Это было так важно? В самом деле? Я мечтал стать актёром столько, сколько себя помню. Сначала из-за недостатка внимания, после — потому, что заметил за собой одну странность: моей личности не существует. До близкого знакомства с Маю я играл роль домашнего растения. Вся моя сущность состояла из молчаливого подстраивания под других. Я считал это социальной нормой, тем, что делают все, пока не смог громко засмеяться, когда этого захотел, или когда не смог повысить голос. Что-то в горле сжималось, что-то подступало к глазам. Тело не дрожало, но изнутри меня колотило, и тремор напоминал холод, лежащий обычно у озера или ночной глади воды.
— Но я нашёл новый театр.
— Новый? Тебя позвали?
— Нет. Однако они открыли набор актёров. Если я смогу превзойти других…
— Обязательно сможешь!
Я даже не договорил.
— Обязательно! Я верю в тебя, Шиге-ни!
Маю — единственная причина, по которой я продолжаю держаться. Нужно обладать невероятной смелостью, настойчивостью и добротой, чтобы продолжать говорить со мной даже после…
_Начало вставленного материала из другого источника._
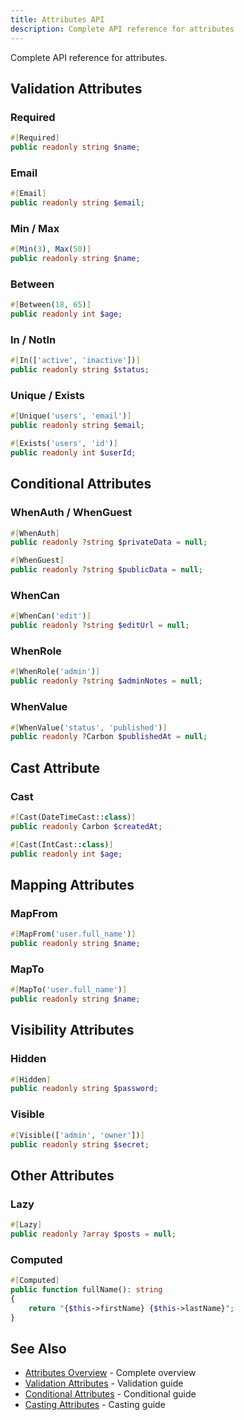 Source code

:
 ```yaml
---
title: Attributes API
description: Complete API reference for attributes
---
```


Complete API reference for attributes.

## Validation Attributes

### Required

```php
#[Required]
public readonly string $name;
```

### Email

```php
#[Email]
public readonly string $email;
```

### Min / Max

```php
#[Min(3), Max(50)]
public readonly string $name;
```

### Between

```php
#[Between(18, 65)]
public readonly int $age;
```

### In / NotIn

```php
#[In(['active', 'inactive'])]
public readonly string $status;
```

### Unique / Exists

```php
#[Unique('users', 'email')]
public readonly string $email;

#[Exists('users', 'id')]
public readonly int $userId;
```

## Conditional Attributes

### WhenAuth / WhenGuest

```php
#[WhenAuth]
public readonly ?string $privateData = null;

#[WhenGuest]
public readonly ?string $publicData = null;
```

### WhenCan

```php
#[WhenCan('edit')]
public readonly ?string $editUrl = null;
```

### WhenRole

```php
#[WhenRole('admin')]
public readonly ?string $adminNotes = null;
```

### WhenValue

```php
#[WhenValue('status', 'published')]
public readonly ?Carbon $publishedAt = null;
```

## Cast Attribute

### Cast

```php
#[Cast(DateTimeCast::class)]
public readonly Carbon $createdAt;

#[Cast(IntCast::class)]
public readonly int $age;
```

## Mapping Attributes

### MapFrom

```php
#[MapFrom('user.full_name')]
public readonly string $name;
```

### MapTo

```php
#[MapTo('user.full_name')]
public readonly string $name;
```

## Visibility Attributes

### Hidden

```php
#[Hidden]
public readonly string $password;
```

### Visible

```php
#[Visible(['admin', 'owner'])]
public readonly string $secret;
```

## Other Attributes

### Lazy

```php
#[Lazy]
public readonly ?array $posts = null;
```

### Computed

```php
#[Computed]
public function fullName(): string
{
    return "{$this->firstName} {$this->lastName}";
}
```

## See Also

- [Attributes Overview](/attributes/overview/) - Complete overview
- [Validation Attributes](/attributes/validation/) - Validation guide
- [Conditional Attributes](/attributes/conditional/) - Conditional guide
- [Casting Attributes](/attributes/casting/) - Casting guide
— Ты знаешь, какую роль хочешь?
— Не уверен… Я слышал, что театр ставит Отелло.
— Хочешь прочитать его монолог?
— Попробую.
Я поймал себя на мысли, что не был разговорчив. Эта черта несвойственна ещё с детства. Однако сейчас, когда Маю не может различить моего взгляда, выражения лица, дрожи рук или неровного вдоха, судить ей дозволено только по голосу. Стало стыдно. Маю, пожалуйста, прости.
— Ты познакомился с кем-нибудь?
— А? — я отвлёкся, но обеспокоенный выдох позабавил Маю, и смех привёл меня в чувства, — Н-нет. Ни то чтобы.
— Почему? У тебя должно быть много друзей. Как раньше, помнишь?
— Они…не были моими друзьями, Маю.
— М? Почему?
— Одноклассники — вынужденный круг общения.
— Но ты им очень нравился…
Прежде чем смешок вырвался изо рта я не успел остановиться. Тишина повисла после моего смеха, стало ещё стыднее, но причину я никак не мог объяснить. Мне было…горько? Тяжело? Что я чувствовал от мысли, что одноклассники лишь притворялись моими друзьями? Ни сказать, что они были предателями. Лишь вежливыми, снисходительными людьми. Однако их снисхождение оборвалось в Тендзине. Истинная сущность проявляется под давлением обстоятельств.
— Они забывали произносить моё имя, когда пытались меня искать.
— Это неправда.
— И боялись меня.
— Это неправда!
— Маю, — губы дрогнули, но спокойствие оказалось сильнее. Я подавил мечущиеся волны в груди, — Мне достаточно тебя. Ты — мой самый близкий человек.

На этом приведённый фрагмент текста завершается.